About 20 percent of space in town-owned, non-district buildings is now unused, and another 25 percent need major repairs, officials said last week.
Just what the town should do about that empty space, and what capital maintenance it should invest in, are major questions facing New Canaan, according to Amy Murphy Carroll.
“I think everything jumps out to you with just the amount of square footage that is vacant,” Carroll, a co-chair of the Town Building Evaluation & Use Committee, said during the group’s Sept. 28 special meeting.
“And I will throw this out: I mean if things are not needed—and ‘need’ is a relative thing—sometimes it costs money to own more and the cost to tear down is not going to go down,” she added at the meeting, held in Town Hall. “So sometimes, I would say, it makes sense to bite the bullet. To the extent that people might think divesting of some facilities, I think we should realize it puts stuff back on the tax rolls.”

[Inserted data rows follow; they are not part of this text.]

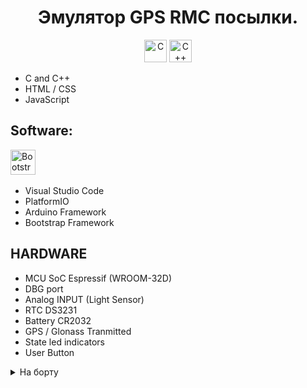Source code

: <div id="body" align="center">
 <h1> Эмулятор GPS RMC посылки. </h1>
</div>
<!-- ![table](https://github.com/EmbedDevIOT/ClockStation_rev0/blob/main/doc/StartPage.jpg) -->
<p align="center">
  <img src="https://raw.githubusercontent.com/danielcranney/readme-generator/main/public/icons/skills/c-colored.svg" width="36" height="36" alt="C" />
  <img src="https://raw.githubusercontent.com/danielcranney/readme-generator/main/public/icons/skills/cplusplus-colored.svg" width="36" height="36" alt="C++" />
</p>

<!-- ## Used Languages  -->
* C and C++
* HTML / CSS
* JavaScript  

## Software:
<img src="https://github.com/EmbedDevIOT/devicon/blob/master/icons/bootstrap/bootstrap-original-wordmark.svg" title="Bootstrap" alt="Bootstrap" width="40" height="40"/>&nbsp;

* Visual Studio Code
* PlatformIO
* Arduino Framework
* Bootstrap Framework

## HARDWARE
- MCU SoC Espressif (WROOM-32D)
- DBG port
- Analog INPUT (Light Sensor)
- RTC DS3231
- Battery CR2032
- GPS / Glonass Tranmitted
- State led indicators
- User Button
  
<details>
<summary>На борту</summary>
  
  1. Wi-Fi
  2. HTTP - Server
  3. OTA - UPDATE
  4. RS-282
  </details>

New Canaan has roughly 250,000 square feet of space collectively in its town-owned buildings, Carroll said.
Vacant or “underutilized” buildings—those not occupied to capacity—include Irwin barn (10,000 square feet), the apartment above the garage at Irwin (1,000), former teen center (4,600), Irwin house (7,000), Richmond Hill garage (2,500), the third floor of the New Canaan Police Department (27,000) and some 15,000 square feet at Waveny House, she said.
The seven-member committee is expected this month or next to deliver an analysis of town-owned buildings in New Canaan, including their physical condition, capital needs and uses.
Committee members noted that, other than the Food Pantry, which gets private support, the only rent the town pays is for the offices of the New Canaan Public Schools administration. Carroll, a member of the Board of Finance, put that annual rental at about $270,000. The school district in the Executive Summary to its budget for the current fiscal year includes a line item of $337,890 for its “Central Office & Launch” program, which both operate out of a building at Locust Avenue and Forest Street downtown (see page 5).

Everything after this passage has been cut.